The problem is not the old anti-Semitism. The problem is the new anti-Semitism, and the problem is the direction France is heading in. In Sarcelles, a town near Paris inhabited by North Africans, where Jews and Muslims have been living in relative peace for the past few decades, something happened in the past summer – and anti-Israel protests quickly turned into violent protests against Jews. Some of the neighbors also turned into rioting hooligans.
"I am so scared that I haven't left the house in three days," a Jewish woman from Sarcelles told me. "As soon as I get the chance, I'll get out of here. There was violence. There was vandalism. Stores were destroyed and torched. It's only a miracle that there were no casualties. But no one is willing to take a risk about the future. No one is deluding himself that the coexistence will return."
France's Jews feel like Israel's Jews in the height of the intifada. Many of them wear skullcaps when they arrive in Israel. It's not that they are devout Jews. In France they just can't walk around with skullcaps. In Israel they enjoy a free domain – the freedom to wear a kippah, an impossible treat in their place of residence. Now it's only getting worse.
I watched the parents arriving at the school, at the beginning or at the end of the school day. They glanced fearfully in all directions.
There have been terror attacks against Jews before. One was carried out in the city of Toulouse by Mohammed Merah, a duplicate of the Kouachi brothers, who carried out the murder at the Charlie Hebdo office.
It's true that most Muslims don't support terror. But too many of them are in favor of applying Sharia law. And their leader, Tariq Ramadan, is an authentic representative of the double talk: He is both a clear supporter of the Muslims' integration in Europe and a fervent supporter of the Islamic "resistance" in Morocco, in Chechnya, in Palestine, in Pakistan and in Afghanistan. The man is now chanting in favor of freedom of expression. He may be a professor, but he is as slippery as an eel – and this is the "moderate" spiritual leader of many of France's young Muslims.
France is under attack, and the Jewish community is under a double attack. The French are starting to feel like foreigners in their country, and for the Jews it's a double foreignness. They are already accustomed to an anti-Semitic right, whose finest hour was the Dreyfus affair.

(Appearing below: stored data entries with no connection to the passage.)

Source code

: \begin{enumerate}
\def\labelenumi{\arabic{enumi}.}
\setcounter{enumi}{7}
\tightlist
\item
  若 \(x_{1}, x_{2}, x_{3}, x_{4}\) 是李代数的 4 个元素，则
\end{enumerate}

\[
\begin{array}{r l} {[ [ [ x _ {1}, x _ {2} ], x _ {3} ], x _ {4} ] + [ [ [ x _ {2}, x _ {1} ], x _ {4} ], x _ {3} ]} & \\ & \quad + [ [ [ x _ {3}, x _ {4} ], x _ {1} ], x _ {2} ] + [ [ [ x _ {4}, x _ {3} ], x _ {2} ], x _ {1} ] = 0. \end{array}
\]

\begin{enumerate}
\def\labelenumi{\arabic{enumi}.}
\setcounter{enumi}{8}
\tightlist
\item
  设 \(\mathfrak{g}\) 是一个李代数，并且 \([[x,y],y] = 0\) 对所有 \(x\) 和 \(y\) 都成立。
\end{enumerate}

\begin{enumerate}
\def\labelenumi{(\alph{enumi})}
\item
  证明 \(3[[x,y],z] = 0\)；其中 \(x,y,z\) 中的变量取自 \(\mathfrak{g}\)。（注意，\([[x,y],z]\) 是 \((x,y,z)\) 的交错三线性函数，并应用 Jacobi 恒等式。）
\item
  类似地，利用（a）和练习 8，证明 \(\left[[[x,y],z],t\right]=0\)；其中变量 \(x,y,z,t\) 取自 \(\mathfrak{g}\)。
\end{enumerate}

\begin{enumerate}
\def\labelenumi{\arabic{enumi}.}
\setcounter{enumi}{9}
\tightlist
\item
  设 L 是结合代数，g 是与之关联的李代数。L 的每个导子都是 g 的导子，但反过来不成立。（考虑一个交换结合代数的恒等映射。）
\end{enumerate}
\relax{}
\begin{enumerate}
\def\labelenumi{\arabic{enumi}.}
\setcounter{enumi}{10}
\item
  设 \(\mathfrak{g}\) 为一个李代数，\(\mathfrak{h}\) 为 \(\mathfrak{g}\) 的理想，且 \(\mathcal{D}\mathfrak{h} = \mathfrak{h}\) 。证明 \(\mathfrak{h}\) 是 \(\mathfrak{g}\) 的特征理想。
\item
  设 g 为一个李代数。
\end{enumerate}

Dark people on the left, usually anti-Zionists, operate alongside the anti-Semitic right, and in the past summer's protests they marched alongside Hamas-supporting jihadists.
There are millions of French people, including decent and law-abiding Muslims – but the jihadists, even if there are only few of them, are far from being defeated.
France has its concerns. The Jews have more concerns. The events of the past week served as a milestone for France. Many Jews feel this is a milestone ahead of the end of the road in France.